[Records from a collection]
----

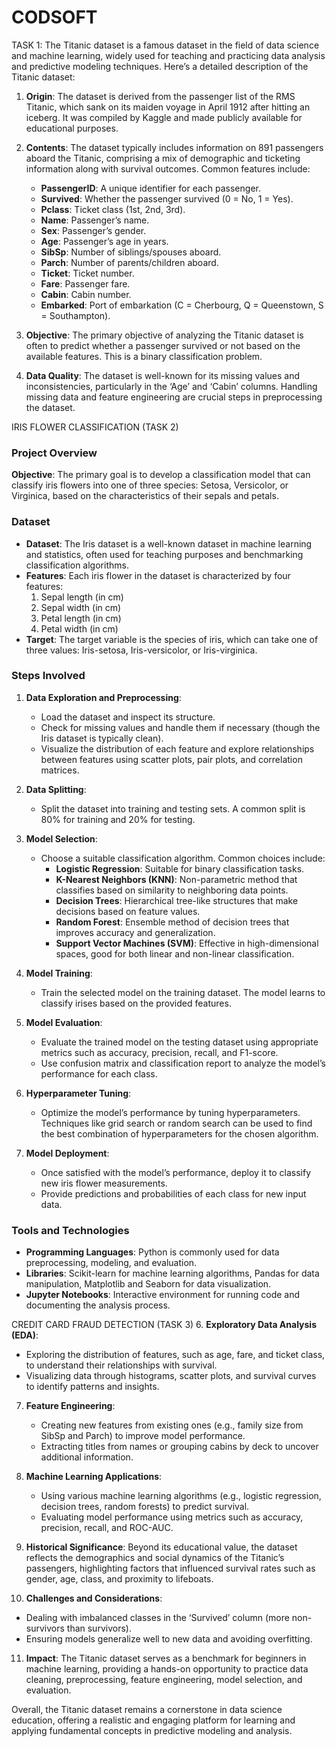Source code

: # CODSOFT
TASK 1:
The Titanic dataset is a famous dataset in the field of data science and machine learning, widely used for teaching and practicing data analysis and predictive modeling techniques. Here’s a detailed description of the Titanic dataset:

1. **Origin**: The dataset is derived from the passenger list of the RMS Titanic, which sank on its maiden voyage in April 1912 after hitting an iceberg. It was compiled by Kaggle and made publicly available for educational purposes.

2. **Contents**: The dataset typically includes information on 891 passengers aboard the Titanic, comprising a mix of demographic and ticketing information along with survival outcomes. Common features include:

   - **PassengerID**: A unique identifier for each passenger.
   - **Survived**: Whether the passenger survived (0 = No, 1 = Yes).
   - **Pclass**: Ticket class (1st, 2nd, 3rd).
   - **Name**: Passenger’s name.
   - **Sex**: Passenger’s gender.
   - **Age**: Passenger’s age in years.
   - **SibSp**: Number of siblings/spouses aboard.
   - **Parch**: Number of parents/children aboard.
   - **Ticket**: Ticket number.
   - **Fare**: Passenger fare.
   - **Cabin**: Cabin number.
   - **Embarked**: Port of embarkation (C = Cherbourg, Q = Queenstown, S = Southampton).

3. **Objective**: The primary objective of analyzing the Titanic dataset is often to predict whether a passenger survived or not based on the available features. This is a binary classification problem.

4. **Data Quality**: The dataset is well-known for its missing values and inconsistencies, particularly in the ‘Age’ and ‘Cabin’ columns. Handling missing data and feature engineering are crucial steps in preprocessing the dataset.


IRIS FLOWER CLASSIFICATION (TASK 2)

### Project Overview

**Objective**: The primary goal is to develop a classification model that can classify iris flowers into one of three species: Setosa, Versicolor, or Virginica, based on the characteristics of their sepals and petals.

### Dataset

- **Dataset**: The Iris dataset is a well-known dataset in machine learning and statistics, often used for teaching purposes and benchmarking classification algorithms.
- **Features**: Each iris flower in the dataset is characterized by four features:
  1. Sepal length (in cm)
  2. Sepal width (in cm)
  3. Petal length (in cm)
  4. Petal width (in cm)
- **Target**: The target variable is the species of iris, which can take one of three values: Iris-setosa, Iris-versicolor, or Iris-virginica.

### Steps Involved

1. **Data Exploration and Preprocessing**:
   - Load the dataset and inspect its structure.
   - Check for missing values and handle them if necessary (though the Iris dataset is typically clean).
   - Visualize the distribution of each feature and explore relationships between features using scatter plots, pair plots, and correlation matrices.

2. **Data Splitting**:
   - Split the dataset into training and testing sets. A common split is 80% for training and 20% for testing.

3. **Model Selection**:
   - Choose a suitable classification algorithm. Common choices include:
     - **Logistic Regression**: Suitable for binary classification tasks.
     - **K-Nearest Neighbors (KNN)**: Non-parametric method that classifies based on similarity to neighboring data points.
     - **Decision Trees**: Hierarchical tree-like structures that make decisions based on feature values.
     - **Random Forest**: Ensemble method of decision trees that improves accuracy and generalization.
     - **Support Vector Machines (SVM)**: Effective in high-dimensional spaces, good for both linear and non-linear classification.

4. **Model Training**:
   - Train the selected model on the training dataset. The model learns to classify irises based on the provided features.

5. **Model Evaluation**:
   - Evaluate the trained model on the testing dataset using appropriate metrics such as accuracy, precision, recall, and F1-score.
   - Use confusion matrix and classification report to analyze the model’s performance for each class.

6. **Hyperparameter Tuning**:
   - Optimize the model’s performance by tuning hyperparameters. Techniques like grid search or random search can be used to find the best combination of hyperparameters for the chosen algorithm.

7. **Model Deployment**:
   - Once satisfied with the model’s performance, deploy it to classify new iris flower measurements.
   - Provide predictions and probabilities of each class for new input data.

### Tools and Technologies

- **Programming Languages**: Python is commonly used for data preprocessing, modeling, and evaluation.
- **Libraries**: Scikit-learn for machine learning algorithms, Pandas for data manipulation, Matplotlib and Seaborn for data visualization.
- **Jupyter Notebooks**: Interactive environment for running code and documenting the analysis process.

CREDIT CARD FRAUD DETECTION (TASK 3)
6. **Exploratory Data Analysis (EDA)**:
   - Exploring the distribution of features, such as age, fare, and ticket class, to understand their relationships with survival.
   - Visualizing data through histograms, scatter plots, and survival curves to identify patterns and insights.

7. **Feature Engineering**:
   - Creating new features from existing ones (e.g., family size from SibSp and Parch) to improve model performance.
   - Extracting titles from names or grouping cabins by deck to uncover additional information.

8. **Machine Learning Applications**:
   - Using various machine learning algorithms (e.g., logistic regression, decision trees, random forests) to predict survival.
   - Evaluating model performance using metrics such as accuracy, precision, recall, and ROC-AUC.

9. **Historical Significance**: Beyond its educational value, the dataset reflects the demographics and social dynamics of the Titanic’s passengers, highlighting factors that influenced survival rates such as gender, age, class, and proximity to lifeboats.

10. **Challenges and Considerations**:
   - Dealing with imbalanced classes in the ‘Survived’ column (more non-survivors than survivors).
   - Ensuring models generalize well to new data and avoiding overfitting.

11. **Impact**: The Titanic dataset serves as a benchmark for beginners in machine learning, providing a hands-on opportunity to practice data cleaning, preprocessing, feature engineering, model selection, and evaluation.

Overall, the Titanic dataset remains a cornerstone in data science education, offering a realistic and engaging platform for learning and applying fundamental concepts in predictive modeling and analysis.
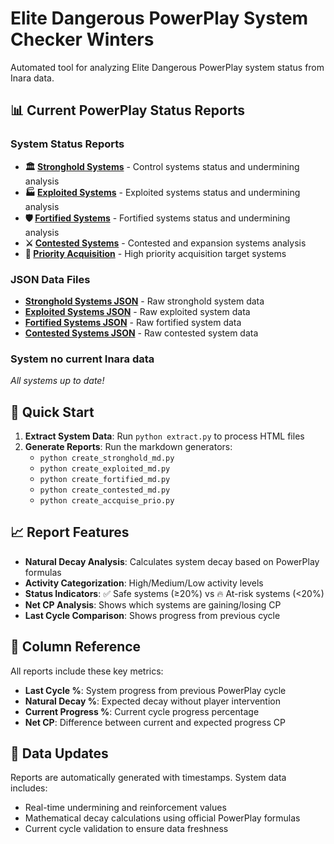 # Elite Dangerous PowerPlay System Checker Winters

Automated tool for analyzing Elite Dangerous PowerPlay system status from Inara data.

## 📊 Current PowerPlay Status Reports

### System Status Reports
- **🏛️ [Stronghold Systems](stronghold_status.md)** - Control systems status and undermining analysis
- **🏭 [Exploited Systems](exploited_status.md)** - Exploited systems status and undermining analysis  
- **🛡️ [Fortified Systems](fortified_status.md)** - Fortified systems status and undermining analysis
- **⚔️ [Contested Systems](contested_status.md)** - Contested and expansion systems analysis
- **🎯 [Priority Acquisition](accquise_prio.md)** - High priority acquisition target systems

### JSON Data Files
- **[Stronghold Systems JSON](json/stronghold_systems.json)** - Raw stronghold system data
- **[Exploited Systems JSON](json/exploited_systems.json)** - Raw exploited system data
- **[Fortified Systems JSON](json/fortified_systems.json)** - Raw fortified system data
- **[Contested Systems JSON](json/contested_systems.json)** - Raw contested system data

### System no current Inara data
*All systems up to date!*

## 🚀 Quick Start

1. **Extract System Data**: Run `python extract.py` to process HTML files
2. **Generate Reports**: Run the markdown generators:
   - `python create_stronghold_md.py`
   - `python create_exploited_md.py`
   - `python create_fortified_md.py`
   - `python create_contested_md.py`
   - `python create_accquise_prio.py`

## 📈 Report Features

- **Natural Decay Analysis**: Calculates system decay based on PowerPlay formulas
- **Activity Categorization**: High/Medium/Low activity levels
- **Status Indicators**: ✅ Safe systems (≥20%) vs 🔥 At-risk systems (<20%)
- **Net CP Analysis**: Shows which systems are gaining/losing CP
- **Last Cycle Comparison**: Shows progress from previous cycle

## 📝 Column Reference

All reports include these key metrics:
- **Last Cycle %**: System progress from previous PowerPlay cycle
- **Natural Decay %**: Expected decay without player intervention
- **Current Progress %**: Current cycle progress percentage
- **Net CP**: Difference between current and expected progress CP

## 🔄 Data Updates

Reports are automatically generated with timestamps. System data includes:
- Real-time undermining and reinforcement values
- Mathematical decay calculations using official PowerPlay formulas
- Current cycle validation to ensure data freshness
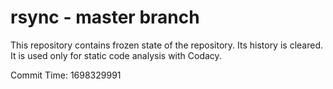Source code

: # rsync - master branch

This repository contains frozen state of the repository.
Its history is cleared. It is used only for static code
analysis with Codacy.

Commit Time: 1698329991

----

— Problem statement —
Using the records, find the number of lines in which the string "Parch" occurs. Reply with that number alone.

— Problem solution —
2